*** Data excerpts ***

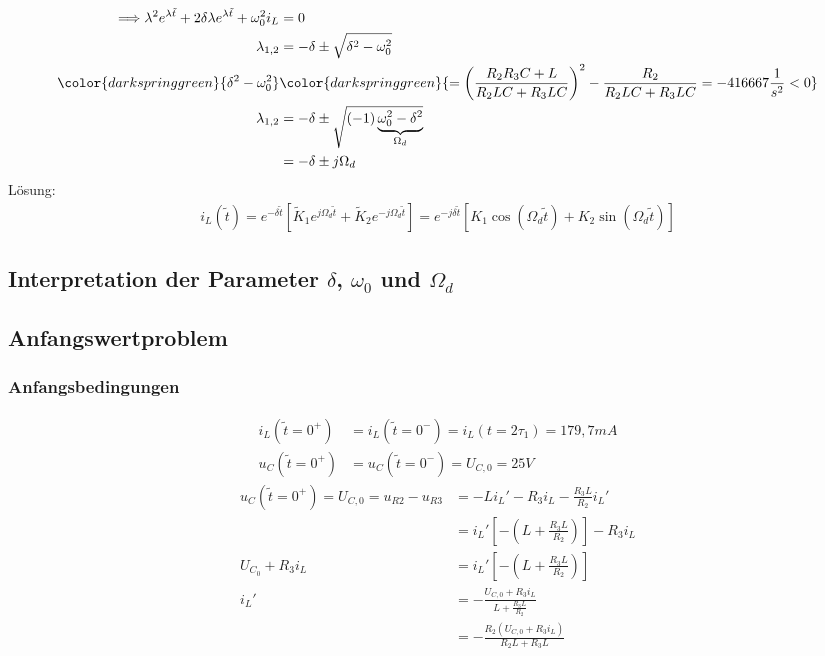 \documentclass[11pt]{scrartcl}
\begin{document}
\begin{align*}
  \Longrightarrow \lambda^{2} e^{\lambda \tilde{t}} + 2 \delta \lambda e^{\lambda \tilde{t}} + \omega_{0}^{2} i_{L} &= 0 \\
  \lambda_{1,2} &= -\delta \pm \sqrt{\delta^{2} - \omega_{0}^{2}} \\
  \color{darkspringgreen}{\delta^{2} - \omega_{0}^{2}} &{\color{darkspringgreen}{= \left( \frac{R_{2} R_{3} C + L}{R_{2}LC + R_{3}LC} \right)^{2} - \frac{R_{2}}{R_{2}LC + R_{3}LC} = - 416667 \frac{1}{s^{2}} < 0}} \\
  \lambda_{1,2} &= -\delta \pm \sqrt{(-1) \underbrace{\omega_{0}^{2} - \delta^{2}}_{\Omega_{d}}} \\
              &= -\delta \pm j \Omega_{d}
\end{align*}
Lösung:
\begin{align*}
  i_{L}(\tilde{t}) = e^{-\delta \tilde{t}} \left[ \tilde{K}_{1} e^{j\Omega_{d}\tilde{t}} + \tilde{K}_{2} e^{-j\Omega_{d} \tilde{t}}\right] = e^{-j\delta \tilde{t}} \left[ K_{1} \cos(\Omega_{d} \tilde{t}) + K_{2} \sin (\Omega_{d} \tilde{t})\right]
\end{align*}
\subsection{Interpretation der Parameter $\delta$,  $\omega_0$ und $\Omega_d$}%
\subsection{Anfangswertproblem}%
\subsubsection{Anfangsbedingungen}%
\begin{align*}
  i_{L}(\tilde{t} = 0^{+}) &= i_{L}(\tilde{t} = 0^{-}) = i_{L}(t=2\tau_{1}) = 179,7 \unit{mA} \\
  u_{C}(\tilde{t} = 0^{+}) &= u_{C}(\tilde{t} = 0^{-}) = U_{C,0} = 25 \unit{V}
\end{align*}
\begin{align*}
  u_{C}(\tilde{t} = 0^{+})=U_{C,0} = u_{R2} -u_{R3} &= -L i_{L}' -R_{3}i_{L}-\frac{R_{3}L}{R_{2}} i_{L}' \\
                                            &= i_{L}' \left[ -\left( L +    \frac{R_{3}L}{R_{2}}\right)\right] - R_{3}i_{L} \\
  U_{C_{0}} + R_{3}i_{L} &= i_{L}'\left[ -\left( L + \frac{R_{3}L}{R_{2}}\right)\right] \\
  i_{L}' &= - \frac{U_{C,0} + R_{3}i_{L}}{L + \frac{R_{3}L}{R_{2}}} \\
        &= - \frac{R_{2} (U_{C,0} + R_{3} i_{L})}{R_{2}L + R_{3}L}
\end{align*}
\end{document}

***
*** Data excerpts ***

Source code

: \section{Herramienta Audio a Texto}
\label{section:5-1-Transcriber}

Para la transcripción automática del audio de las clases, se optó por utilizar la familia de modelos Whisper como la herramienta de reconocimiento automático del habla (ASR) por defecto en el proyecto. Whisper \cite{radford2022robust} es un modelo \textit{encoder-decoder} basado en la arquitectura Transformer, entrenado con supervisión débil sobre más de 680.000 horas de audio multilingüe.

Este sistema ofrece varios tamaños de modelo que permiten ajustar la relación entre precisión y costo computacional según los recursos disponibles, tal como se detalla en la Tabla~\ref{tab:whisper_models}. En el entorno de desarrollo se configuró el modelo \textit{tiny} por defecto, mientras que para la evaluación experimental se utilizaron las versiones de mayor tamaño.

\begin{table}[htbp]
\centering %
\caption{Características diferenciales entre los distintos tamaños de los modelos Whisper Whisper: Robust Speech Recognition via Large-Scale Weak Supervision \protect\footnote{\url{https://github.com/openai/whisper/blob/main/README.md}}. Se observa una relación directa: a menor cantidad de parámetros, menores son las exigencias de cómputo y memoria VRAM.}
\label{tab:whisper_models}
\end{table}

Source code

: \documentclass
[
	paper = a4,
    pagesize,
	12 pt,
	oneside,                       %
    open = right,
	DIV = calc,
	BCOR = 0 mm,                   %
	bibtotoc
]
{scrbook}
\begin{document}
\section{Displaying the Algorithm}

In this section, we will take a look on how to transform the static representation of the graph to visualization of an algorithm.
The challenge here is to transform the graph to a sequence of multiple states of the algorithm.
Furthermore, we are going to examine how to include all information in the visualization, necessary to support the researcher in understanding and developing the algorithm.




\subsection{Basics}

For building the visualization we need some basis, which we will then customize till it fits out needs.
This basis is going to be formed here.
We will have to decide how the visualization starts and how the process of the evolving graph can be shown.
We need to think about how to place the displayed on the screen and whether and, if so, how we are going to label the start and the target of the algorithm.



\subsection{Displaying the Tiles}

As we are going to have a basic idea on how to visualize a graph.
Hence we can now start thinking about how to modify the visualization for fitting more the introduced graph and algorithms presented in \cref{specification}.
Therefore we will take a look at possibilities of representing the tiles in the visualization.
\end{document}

***
*** Data excerpts ***

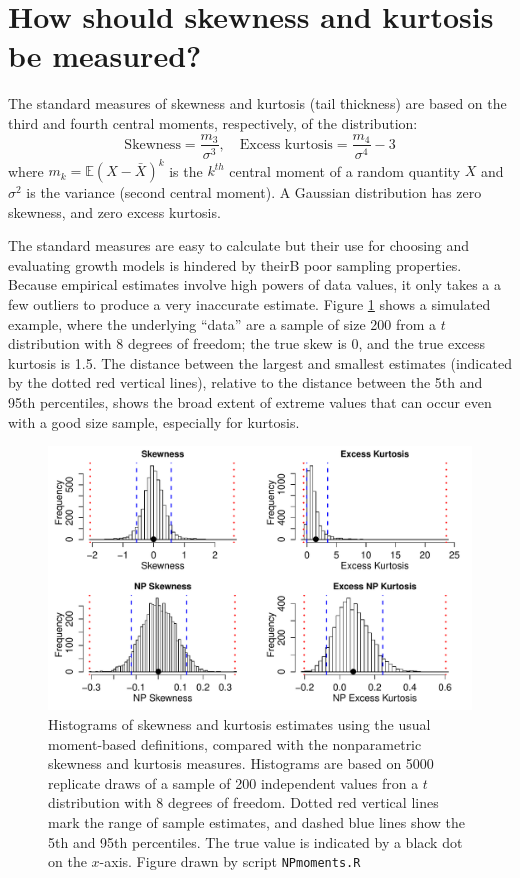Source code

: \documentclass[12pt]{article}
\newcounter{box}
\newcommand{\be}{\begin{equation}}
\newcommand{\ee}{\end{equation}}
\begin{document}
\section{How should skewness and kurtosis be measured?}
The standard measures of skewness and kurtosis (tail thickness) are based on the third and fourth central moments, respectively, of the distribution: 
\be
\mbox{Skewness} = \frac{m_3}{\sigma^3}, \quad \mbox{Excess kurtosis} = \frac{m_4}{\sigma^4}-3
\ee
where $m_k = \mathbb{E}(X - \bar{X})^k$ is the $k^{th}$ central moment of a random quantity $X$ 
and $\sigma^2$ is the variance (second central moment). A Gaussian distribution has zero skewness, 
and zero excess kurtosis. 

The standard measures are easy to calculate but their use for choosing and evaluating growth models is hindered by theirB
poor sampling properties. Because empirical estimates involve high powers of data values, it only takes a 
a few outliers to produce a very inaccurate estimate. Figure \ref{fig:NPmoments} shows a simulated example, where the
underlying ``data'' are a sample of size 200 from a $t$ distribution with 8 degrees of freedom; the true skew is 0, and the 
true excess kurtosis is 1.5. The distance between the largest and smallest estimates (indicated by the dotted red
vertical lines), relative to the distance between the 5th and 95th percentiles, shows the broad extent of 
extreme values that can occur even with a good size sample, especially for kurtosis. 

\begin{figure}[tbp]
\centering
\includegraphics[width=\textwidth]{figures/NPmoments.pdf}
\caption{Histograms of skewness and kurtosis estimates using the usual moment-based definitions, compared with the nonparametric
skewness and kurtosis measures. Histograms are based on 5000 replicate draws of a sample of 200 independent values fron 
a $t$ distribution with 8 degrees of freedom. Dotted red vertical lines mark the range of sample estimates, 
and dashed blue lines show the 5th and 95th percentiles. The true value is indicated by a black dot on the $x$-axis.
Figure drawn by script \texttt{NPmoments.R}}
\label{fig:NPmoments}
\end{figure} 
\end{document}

***

Assignment: Which lines above hold the string "central"? Please copy all of them.

Exercise result:
The standard measures of skewness and kurtosis (tail thickness) are based on the third and fourth central moments, respectively, of the distribution: 
where $m_k = \mathbb{E}(X - \bar{X})^k$ is the $k^{th}$ central moment of a random quantity $X$ 
and $\sigma^2$ is the variance (second central moment). A Gaussian distribution has zero skewness, 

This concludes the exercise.